Sorry I haven't been around much. I had another cold last week, I know I'm a whiner. So I didn't have any fun exercise tales to tell. I did pretty good eating, so that's good. The food journaling is not going so well right now, but I'll get back into it. At some point.

This morning I tried to do Carmen Electra's Striptease "workout" video. I'm not sure that anyone actually got a workout, because I know for sure that I didn't. And then I got uncomfortable with all the touching "As you do the sexy walk forward, touch your body!" and then at 23 minutes in and all I had really done was stand there, roll my head a few times, and listen to Carmen talk, I decided it was a waste of time. I wouldn't recommend it. My next attempt will be the Firm videos, when they come from Netflix. Hopefully I'll have better tales to tell about them!!!
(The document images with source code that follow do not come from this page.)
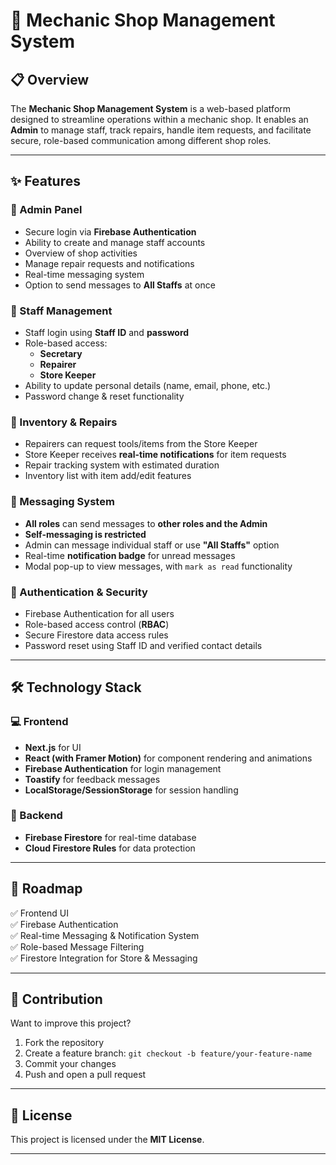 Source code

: 
# 🚗 Mechanic Shop Management System

## 📋 Overview
The **Mechanic Shop Management System** is a web-based platform designed to streamline operations within a mechanic shop. It enables an **Admin** to manage staff, track repairs, handle item requests, and facilitate secure, role-based communication among different shop roles.

---

## ✨ Features

### 🔹 Admin Panel
- Secure login via **Firebase Authentication**
- Ability to create and manage staff accounts
- Overview of shop activities
- Manage repair requests and notifications
- Real-time messaging system
- Option to send messages to **All Staffs** at once

### 🔹 Staff Management
- Staff login using **Staff ID** and **password**
- Role-based access:
  - **Secretary**
  - **Repairer**
  - **Store Keeper**
- Ability to update personal details (name, email, phone, etc.)
- Password change & reset functionality

### 🔹 Inventory & Repairs
- Repairers can request tools/items from the Store Keeper
- Store Keeper receives **real-time notifications** for item requests
- Repair tracking system with estimated duration
- Inventory list with item add/edit features

### 🔹 Messaging System
- **All roles** can send messages to **other roles and the Admin**
- **Self-messaging is restricted**
- Admin can message individual staff or use **"All Staffs"** option
- Real-time **notification badge** for unread messages
- Modal pop-up to view messages, with `mark as read` functionality

### 🔹 Authentication & Security
- Firebase Authentication for all users
- Role-based access control (**RBAC**)
- Secure Firestore data access rules
- Password reset using Staff ID and verified contact details

---

## 🛠 Technology Stack

### 💻 Frontend
- **Next.js** for UI
- **React (with Framer Motion)** for component rendering and animations
- **Firebase Authentication** for login management
- **Toastify** for feedback messages
- **LocalStorage/SessionStorage** for session handling

### 🔧 Backend  
- **Firebase Firestore** for real-time database
- **Cloud Firestore Rules** for data protection
 

---

## 🚀 Roadmap

✅ Frontend UI  
✅ Firebase Authentication  
✅ Real-time Messaging & Notification System  
✅ Role-based Message Filtering  
✅ Firestore Integration for Store & Messaging  
 

---

## 🤝 Contribution

Want to improve this project?

1. Fork the repository
2. Create a feature branch: `git checkout -b feature/your-feature-name`
3. Commit your changes
4. Push and open a pull request

---

## 📝 License

This project is licensed under the **MIT License**.

---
It's not that I lied a week and a half ago when I said I was going to weigh myself, it's that I'm weak, so very weak!! So when my sister and weight loss buddy told me "It's water weight!" I decided that I better weigh myself this week to make sure.

They were wrong. And I should have refrained from temptation, because it did not a pretty weekend make. I weighed exactly the same, and while I can console myself by the fact that at least it's not another 1/2 pound up, I still want it to be going down. So I'm trying very very hard to convince myself to get back going. I did ok eating today (except for the hot chocolate and donut, ahemermahem) and plan to exercise tomorrow? If I feel like it?
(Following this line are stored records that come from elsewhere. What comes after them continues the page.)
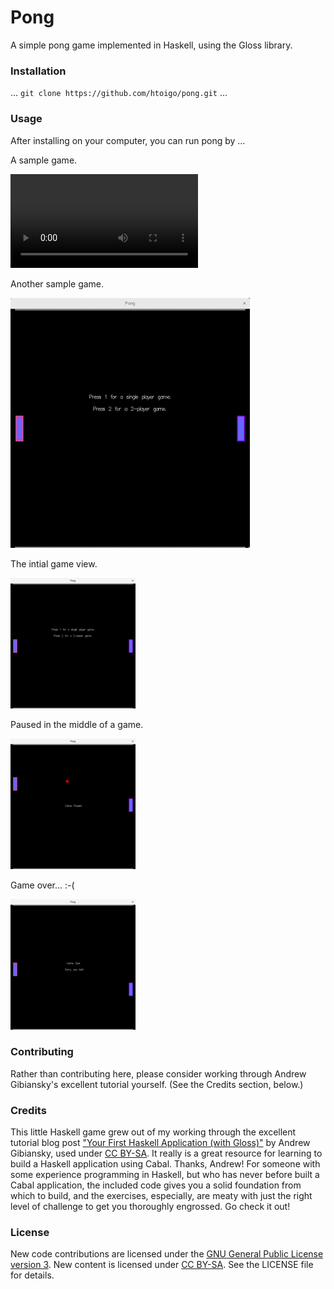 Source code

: # Pong

A simple pong game implemented in Haskell, using the Gloss library.


### Installation

...
`git clone https://github.com/htoigo/pong.git`
...

### Usage

After installing on your computer, you can run pong by ...

A sample game.

![Sample Game](images/pong.mng "Sample Game")

Another sample game.

![Sample Game 2](images/pong.gif "Sample Game 2")

The intial game view.

![Game Start](images/game-start.png "At Game Start")

Paused in the middle of a game.

![Game Paused](images/game-paused.png "Paused mid-game")

Game over... :-(

![Game Over](images/game-over.png "Game Over")

### Contributing

Rather than contributing here, please consider working through Andrew
Gibiansky's excellent tutorial yourself. (See the Credits section, below.)

### Credits

This little Haskell game grew out of my working through the excellent tutorial
blog post ["Your First Haskell Application (with
Gloss)"](http://andrew.gibiansky.com/blog/haskell/haskell-gloss) by Andrew
Gibiansky, used under [CC
BY-SA](https://creativecommons.org/licenses/by-sa/4.0). It really is a great
resource for learning to build a Haskell application using Cabal. Thanks,
Andrew! For someone with some experience programming in Haskell, but who has
never before built a Cabal application, the included code gives you a solid
foundation from which to build, and the exercises, especially, are meaty with
just the right level of challenge to get you thoroughly engrossed. Go check it
out!

### License

New code contributions are licensed under the [GNU General Public License
version 3](https://www.gnu.org/copyleft/gpl.html). New content is licensed under
[CC BY-SA](https://creativecommons.org/licenses/by-sa/4.0). See the LICENSE file
for details.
One bright spot is that Yoga for Weight Loss starts Wednesday. I'm excited. AND, ladies, even though I'm not commenting, I'm reading, and you guys continue to be an inspiration. I hope one day to be as cool as you. And lose weight like you are. :)

3 comments:

Mom2the6Rs said...

Paige, You sound down...You sound like you are wishing you were someone else. You are so worth taking care of! You are so important! Please see yourself that way. I don't even know you and I have never met you, but I know that you are special and that you deserve the very best care. Take care of you, girl. Take care of you! No matter what it takes, you have to take care of you.

I hope tomorrow is a better day.

Jules

Pink Slippers said...

Paige, I am in full understanding of your struggles. Getting the right foods in all the time is not always an easy task. The next meal is another opportunity to make a great decision. I know you can do it too and it will feel great when you do! Hang in there, we are rooting for you!
Tina

Kristina said...

Paige,
I'm sorry that you are struggling so. I agree with Jules, you sound so down. And you need to realize that you are worth taking care of. That you deserve to be healthier and happier.
Now, as for the strip tease workout... I didn't even realize that they made such a thing. I kind of chuckled when I read that. Only because I can't imagine THIS big, modest girl ever doing one. I know you don't know me, but those that do, would die if they ever saw me attempt one. : )
Let's see how the Yoga class goes, that sounds like it may be fun. I'm glad that you're looking forward to it. You need to find something that you enjoy to do while trying to lose weight. For me, it is my 30 minute workout at Curves. It's short, sweet, and to the point. I get to interact with other women, there's music, there's routine. It's worked very well for me. Everyone is different.
Anyhow, I hope your week goes better. We are here to support you girl! Keep your chin up.